Was onto Epson support and was sent the latest driver but still no change.

Poster on another thread had the same problem but resolved it by restarting print spooler but that's not the problem either.

Any help/ideas very appreciated

ps thanks EAF for creating new thread


----------



## pixie67 (Jun 30, 2010)

Hello, I have the same problem with the PX710W, windows 7 32 bit. It's just on one computer though. Tried all sorts of different drivers, uninstalled all drivers etc, checked print spooler. Nothing!!
Did you find an answer?

Sally


----------



## yerwan (May 11, 2010)

Hi, I tried everything I could think of or find but still no luck, eventually wound up installing it on a laptop from work, not exactly ideal but at least we can print. I'd still like to get it installed on home machine so open to any ideas. I'm thinking of upgrading to Windows 7 which hopefully would solve the problem.


----------



## pixie67 (Jun 30, 2010)

Hi, I can't install on windows 7 32 bit, but it does install on another machine, so I suppose there's something up with my set-up/ conflicts etc.
Am thinking maybe I'll partition my drive and dual boot windows 7 32 and 64 bit then try and install the software on the new installation....it's annoying though, isn't it?


----------



## GreyGuy (Dec 19, 2006)

What OS and Svc Pack does it work on?
What OS and Svc Pack does it NOT work on?

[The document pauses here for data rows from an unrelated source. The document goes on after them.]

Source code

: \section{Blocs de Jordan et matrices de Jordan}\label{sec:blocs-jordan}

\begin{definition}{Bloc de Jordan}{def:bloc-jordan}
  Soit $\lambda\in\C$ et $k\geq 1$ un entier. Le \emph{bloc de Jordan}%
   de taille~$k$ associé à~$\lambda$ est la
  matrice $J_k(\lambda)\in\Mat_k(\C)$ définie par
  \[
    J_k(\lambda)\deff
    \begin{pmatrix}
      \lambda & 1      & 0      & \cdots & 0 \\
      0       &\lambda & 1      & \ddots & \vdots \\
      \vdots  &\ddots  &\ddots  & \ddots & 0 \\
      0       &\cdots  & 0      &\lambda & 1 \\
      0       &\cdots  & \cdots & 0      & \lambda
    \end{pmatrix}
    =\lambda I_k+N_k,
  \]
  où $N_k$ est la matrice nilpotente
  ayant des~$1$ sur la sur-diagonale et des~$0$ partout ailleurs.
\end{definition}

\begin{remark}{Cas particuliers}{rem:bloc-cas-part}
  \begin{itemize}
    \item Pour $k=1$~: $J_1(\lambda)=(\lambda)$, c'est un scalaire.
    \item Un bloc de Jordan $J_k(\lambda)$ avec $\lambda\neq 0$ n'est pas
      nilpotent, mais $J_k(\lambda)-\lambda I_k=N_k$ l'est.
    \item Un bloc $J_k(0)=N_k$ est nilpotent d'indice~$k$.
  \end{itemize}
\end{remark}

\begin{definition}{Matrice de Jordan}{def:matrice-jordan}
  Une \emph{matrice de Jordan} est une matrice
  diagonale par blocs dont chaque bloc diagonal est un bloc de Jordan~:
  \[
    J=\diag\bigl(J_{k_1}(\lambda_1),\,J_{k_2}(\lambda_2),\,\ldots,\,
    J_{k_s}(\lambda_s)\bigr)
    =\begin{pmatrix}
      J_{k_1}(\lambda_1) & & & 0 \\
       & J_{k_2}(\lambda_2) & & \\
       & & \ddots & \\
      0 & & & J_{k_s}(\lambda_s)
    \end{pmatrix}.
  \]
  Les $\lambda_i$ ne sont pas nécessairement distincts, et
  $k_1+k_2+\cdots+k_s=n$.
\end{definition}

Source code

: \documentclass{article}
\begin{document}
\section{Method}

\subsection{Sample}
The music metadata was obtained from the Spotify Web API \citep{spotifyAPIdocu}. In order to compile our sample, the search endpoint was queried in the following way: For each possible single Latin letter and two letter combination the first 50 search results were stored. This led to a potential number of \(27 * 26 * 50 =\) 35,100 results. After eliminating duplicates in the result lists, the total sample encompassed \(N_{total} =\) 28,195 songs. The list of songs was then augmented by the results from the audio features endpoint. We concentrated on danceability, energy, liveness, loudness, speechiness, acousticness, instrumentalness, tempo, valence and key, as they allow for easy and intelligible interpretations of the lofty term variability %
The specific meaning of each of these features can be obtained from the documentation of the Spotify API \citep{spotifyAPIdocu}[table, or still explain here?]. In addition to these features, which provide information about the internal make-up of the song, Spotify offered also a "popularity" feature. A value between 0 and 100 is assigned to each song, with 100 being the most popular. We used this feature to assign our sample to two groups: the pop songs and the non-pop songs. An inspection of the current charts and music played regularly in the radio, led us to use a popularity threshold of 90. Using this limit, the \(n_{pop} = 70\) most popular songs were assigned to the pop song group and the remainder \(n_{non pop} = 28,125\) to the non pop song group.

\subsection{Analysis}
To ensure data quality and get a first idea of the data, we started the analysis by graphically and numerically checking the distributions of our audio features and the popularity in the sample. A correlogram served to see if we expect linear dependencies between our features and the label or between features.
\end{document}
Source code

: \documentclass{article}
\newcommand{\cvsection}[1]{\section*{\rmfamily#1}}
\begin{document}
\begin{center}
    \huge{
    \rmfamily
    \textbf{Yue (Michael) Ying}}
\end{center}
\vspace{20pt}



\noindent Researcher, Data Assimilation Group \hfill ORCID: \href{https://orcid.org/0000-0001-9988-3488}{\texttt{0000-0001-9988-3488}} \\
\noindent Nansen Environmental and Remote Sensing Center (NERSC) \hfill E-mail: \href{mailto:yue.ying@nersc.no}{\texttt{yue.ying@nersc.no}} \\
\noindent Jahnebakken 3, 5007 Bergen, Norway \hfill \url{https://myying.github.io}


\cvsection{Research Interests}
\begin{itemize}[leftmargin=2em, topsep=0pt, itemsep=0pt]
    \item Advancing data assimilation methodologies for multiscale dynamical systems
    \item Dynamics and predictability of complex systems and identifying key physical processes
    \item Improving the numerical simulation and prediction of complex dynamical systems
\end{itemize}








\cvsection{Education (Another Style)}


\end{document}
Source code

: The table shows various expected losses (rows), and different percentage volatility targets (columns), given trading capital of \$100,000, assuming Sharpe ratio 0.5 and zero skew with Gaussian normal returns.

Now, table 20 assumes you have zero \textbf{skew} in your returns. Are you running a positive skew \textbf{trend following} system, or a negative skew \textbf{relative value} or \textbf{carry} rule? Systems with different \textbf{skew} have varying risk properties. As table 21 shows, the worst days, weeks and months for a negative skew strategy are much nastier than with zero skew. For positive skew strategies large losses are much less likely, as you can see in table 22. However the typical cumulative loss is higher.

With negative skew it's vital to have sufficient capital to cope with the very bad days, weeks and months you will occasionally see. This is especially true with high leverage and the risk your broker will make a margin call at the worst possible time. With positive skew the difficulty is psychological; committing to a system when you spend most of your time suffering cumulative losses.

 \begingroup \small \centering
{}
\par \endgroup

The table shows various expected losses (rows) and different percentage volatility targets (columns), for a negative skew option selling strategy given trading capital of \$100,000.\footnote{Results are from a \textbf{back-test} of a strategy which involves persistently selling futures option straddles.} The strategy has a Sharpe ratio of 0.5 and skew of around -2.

Are you installing from the CD/Install point then turning on the printer?
Are the PC's detecting the printer then asking for drivers?

Walk me through your process...


----------



## pixie67 (Jun 30, 2010)

Works on windows 7 64 bit enterprise, fresh install. Doesn't work on w7 32 bit home premium, having said that, I couldn't install my last printer drivers either,same problem. Then it suddenly worked again.
Have tried updated drivers from epson sites, europe AND US. Have tried "add new printer" and pointing to intall cd. Have tried windows update. Printer recognised, just can't install drivers. All other drivers/ software install fine, scanner driver OK, just not printer. Run as administrator, tried other compatibility modes.
Uninstalled all other printer drivers. Checked spool driver- enabled ok. Tried renaming system32/spool/w32..something (found somewhere else on here) Nothing works, printer drivers won't install.


----------